• Problem requirements:
Which of the lines below contain the string "probability"? Copy each one.

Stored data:
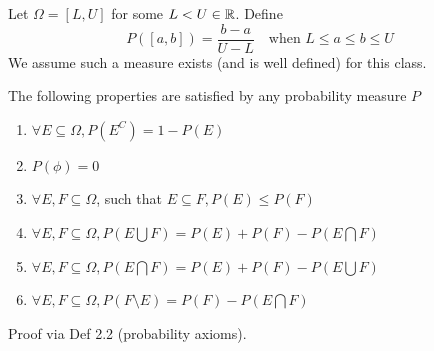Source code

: \begin{example}
    Let $\Omega =[L,U]$ for some $L < U \in \mathbb{R}$. Define
    \[P([a,b]) = \frac{b-a}{U-L} \quad \text{when } L \leq a \leq b \leq U\]
    We assume such a measure exists (and is well defined) for this class.
\end{example}

\begin{reqproof}
\begin{proposition}[][2.3]
The following properties are satisfied by any probability measure $P$
\begin{enumerate}
    \item $\forall E \subseteq \Omega, P(E^C) = 1 - P(E)$
    \item $P(\phi) = 0$
    \item $\forall E, F \subseteq \Omega$, such that $E \subseteq F, P(E) \leq P(F)$ 
    \item $\forall E, F \subseteq \Omega, P(E\bigcup F) = P(E)+P(F) - P(E\bigcap F)$
    \item $\forall E, F \subseteq \Omega, P(E\bigcap F) = P(E)+P(F)-P(E\bigcup F)$
    \item $\forall E, F \subseteq \Omega, P(F \setminus E) = P(F) - P(E\bigcap F)$
\end{enumerate}
Proof via Def 2.2 (probability axioms).
\end{proposition}
\end{reqproof}

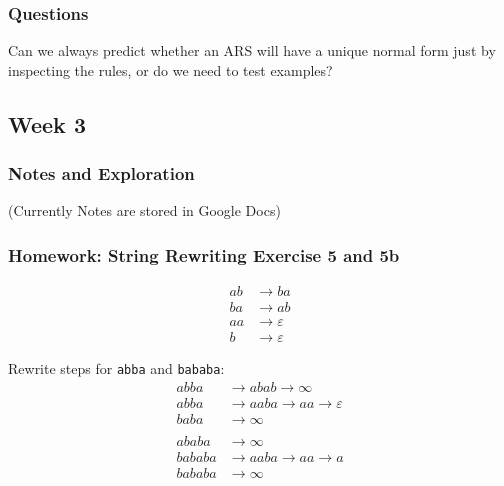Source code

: \documentclass{article}
\theoremstyle{theorem}
\theoremstyle{definition}
\theoremstyle{remark}
\begin{document}
\subsubsection{Questions}
Can we always predict whether an ARS will have a unique normal form just by inspecting the rules, or do we need to test examples?

\subsection{Week 3}

\subsubsection{Notes and Exploration}
(Currently Notes are stored in Google Docs)

\subsubsection{Homework: String Rewriting Exercise 5 and 5b}
\[
\begin{aligned}
  ab &\to ba \\
  ba &\to ab \\
  aa &\to \varepsilon \\
  b  &\to \varepsilon
\end{aligned}
\]

Rewrite steps for \texttt{abba} and \texttt{bababa}: 
\[
\begin{aligned}
  abba &\to abab \to \infty \\
  abba &\to aaba \to aa \to \varepsilon \\
  baba &\to \infty \\
    \\
  ababa &\to \infty \\
  bababa &\to aaba \to aa \to a \\
  bababa &\to \infty
\end{aligned}
\]
\end{document}
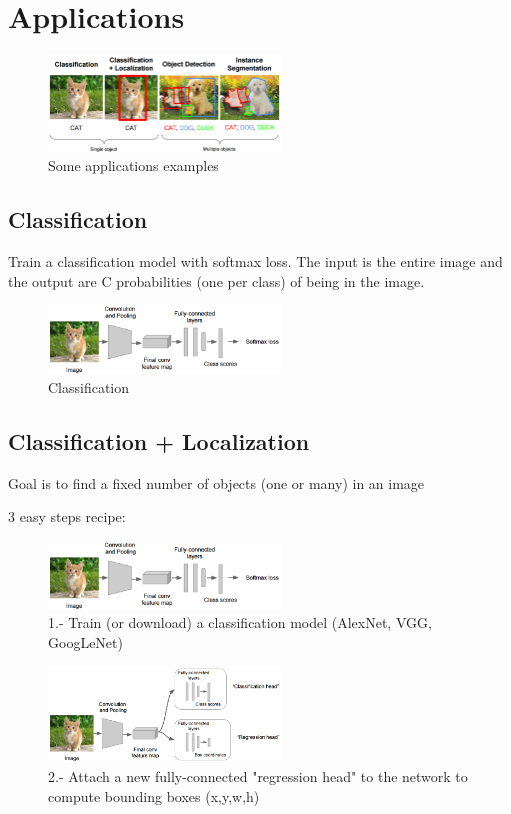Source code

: \chapter{Applications}
\begin{figure}[h]
  \centering
  \includegraphics[width=0.55\textwidth]{Images/applications/1.png}
  \caption{Some applications examples}
\end{figure}

\section{Classification}
Train a classification model with softmax loss. The input is the entire image and the output are C probabilities (one per class) of being in the image.
\begin{figure}[h]
  \centering
  \includegraphics[width=0.55\textwidth]{Images/applications/2.png}
  \caption{Classification}
\end{figure}


\section{Classification + Localization}
Goal is to find a fixed number of objects (one or many) in an image

3 easy steps recipe:

\begin{figure}[h]
  \centering
  \includegraphics[width=0.55\textwidth]{Images/applications/3.png}
  \caption{1.- Train (or download) a classification model (AlexNet, VGG, GoogLeNet)}
\end{figure}
\begin{figure}[h]
  \centering
  \includegraphics[width=0.55\textwidth]{Images/applications/26.png}
  \caption{2.- Attach a new fully-connected "regression head" to the network to compute bounding boxes (x,y,w,h)}
\end{figure}

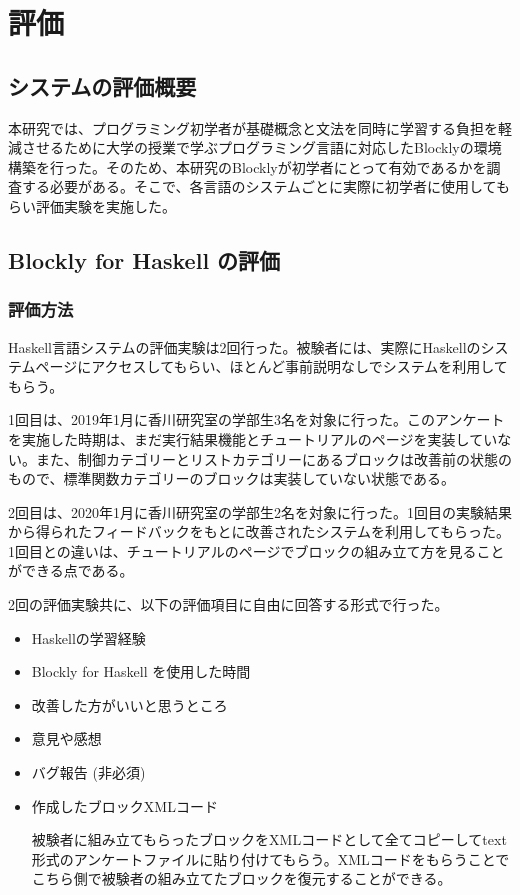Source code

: \documentclass{risepaper}
\begin{document}
   \chapter{評価}
   
   \section{システムの評価概要}
   
本研究では、プログラミング初学者が基礎概念と文法を同時に学習する負担を軽減させるために大学の授業で学ぶプログラミング言語に対応したBlocklyの環境構築を行った。そのため、本研究のBlocklyが初学者にとって有効であるかを調査する必要がある。そこで、各言語のシステムごとに実際に初学者に使用してもらい評価実験を実施した。

   \section{Blockly for Haskell の評価}
   
   		\subsection{評価方法}
Haskell言語システムの評価実験は2回行った。被験者には、実際にHaskellのシステムページにアクセスしてもらい、ほとんど事前説明なしでシステムを利用してもらう。

1回目は、2019年1月に香川研究室の学部生3名を対象に行った。このアンケートを実施した時期は、まだ実行結果機能とチュートリアルのページを実装していない。また、制御カテゴリーとリストカテゴリーにあるブロックは改善前の状態のもので、標準関数カテゴリーのブロックは実装していない状態である。

2回目は、2020年1月に香川研究室の学部生2名を対象に行った。1回目の実験結果から得られたフィードバックをもとに改善されたシステムを利用してもらった。1回目との違いは、チュートリアルのページでブロックの組み立て方を見ることができる点である。

2回の評価実験共に、以下の評価項目に自由に回答する形式で行った。

\begin{itemize}
\item Haskellの学習経験
\item Blockly for Haskell を使用した時間
\item 改善した方がいいと思うところ
\item 意見や感想
\item バグ報告 (非必須)
\item 作成したブロックXMLコード

被験者に組み立てもらったブロックをXMLコードとして全てコピーしてtext形式のアンケートファイルに貼り付けてもらう。XMLコードをもらうことでこちら側で被験者の組み立てたブロックを復元することができる。
\end{itemize} 
\end{document}
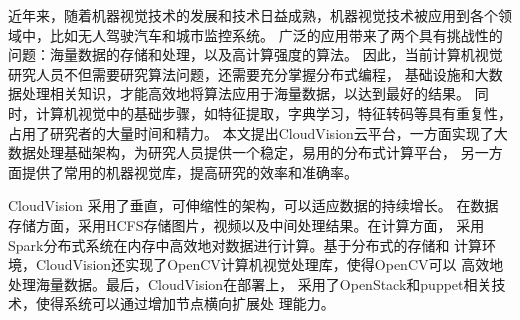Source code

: \begin{cabstract}
    近年来，随着机器视觉技术的发展和技术日益成熟，机器视觉技术被应用到各个领域中，比如无人驾驶汽车和城市监控系统。
    广泛的应用带来了两个具有挑战性的问题：海量数据的存储和处理，以及高计算强度的算法。
    因此，当前计算机视觉研究人员不但需要研究算法问题，还需要充分掌握分布式编程，
    基础设施和大数据处理相关知识，才能高效地将算法应用于海量数据，以达到最好的结果。
    同时，计算机视觉中的基础步骤，如特征提取，字典学习，特征转码等具有重复性，占用了研究者的大量时间和精力。
    本文提出CloudVision云平台，一方面实现了大数据处理基础架构，为研究人员提供一个稳定，易用的分布式计算平台，
    另一方面提供了常用的机器视觉库，提高研究的效率和准确率。

    CloudVision 采用了垂直，可伸缩性的架构，可以适应数据的持续增长。
    在数据存储方面，采用HCFS存储图片，视频以及中间处理结果。在计算方面，
    采用Spark分布式系统在内存中高效地对数据进行计算。基于分布式的存储和
    计算环境，CloudVision还实现了OpenCV计算机视觉处理库，使得OpenCV可以
    高效地处理海量数据。最后，CloudVision在部署上，
    采用了OpenStack和puppet相关技术，使得系统可以通过增加节点横向扩展处
    理能力。


\end{cabstract}


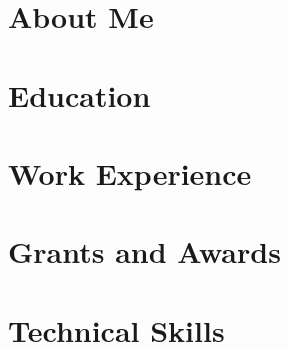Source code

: \documentclass[letter,10pt]{article}
\begin{document}
\section{About Me}


\section{Education}


\section{Work Experience}


% 

\section{Grants and Awards}


% 

\section{Technical Skills}

\end{document}
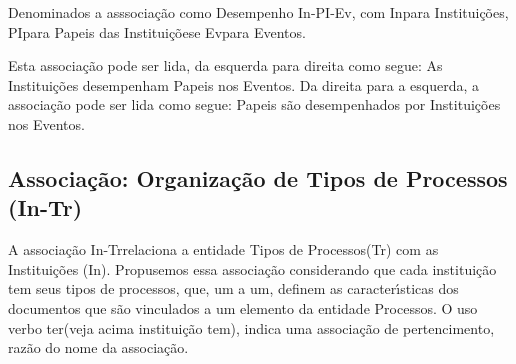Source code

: \documentclass[
12pt,		%
openright,	%
twoside,  %
a4paper,			%
chapter=TITLE,		%
english,			%
french,				%
spanish,			%
brazil				%
]{USPSC-classe/USPSC}
\begin{document}

Denominados a asssocia\c{c}\~ao como \textquotedbl Desempenho In-PI-Ev\textquotedbl , com \textquotedbl In\textquotedbl  para Institui\c{c}\~oes, \textquotedbl PI\textquotedbl  para \textquotedbl Papeis das Institui\c{c}\~oes\textquotedbl  e \textquotedbl Ev\textquotedbl  para \textquotedbl Eventos\textquotedbl .









Esta associa\c{c}\~ao pode ser lida, da esquerda para direita como segue: \textquotedbl As Institui\c{c}\~oes desempenham Papeis nos Eventos\textquotedbl . Da direita para a esquerda, a associa\c{c}\~ao pode ser lida como segue: \textquotedbl Papeis s\~ao desempenhados por Institui\c{c}\~oes nos Eventos\textquotedbl .









\subsection[Associa\c{c}\~ao: Organiza\c{c}\~ao de Tipos de Processos (In-Tr)]{Associa\c{c}\~ao: Organiza\c{c}\~ao de Tipos de Processos (In-Tr)}\label{Associa\c{c}\~ao: Organiza\c{c}\~ao de Tipos de Processos (In-Tr)}
A associa\c{c}\~ao \textquotedbl In-Tr\textquotedbl  relaciona a entidade \textquotedbl Tipos de Processos\textquotedbl  (Tr) com as Institui\c{c}\~oes (In). Propusemos essa associa\c{c}\~ao considerando que cada institui\c{c}\~ao tem seus tipos de processos, que, um a um, definem as caracter\'{\i}sticas dos documentos que s\~ao vinculados a um elemento da entidade \textquotedbl Processos\textquotedbl . O uso verbo \textquotedbl ter\textquotedbl  (veja acima \textquotedbl institui\c{c}\~ao tem\textquotedbl ), indica uma associa\c{c}\~ao de pertencimento, raz\~ao do nome da associa\c{c}\~ao.
\end{document}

• Answer area:
The following properties are satisfied by any probability measure $P$
Proof via Def 2.2 (probability axioms).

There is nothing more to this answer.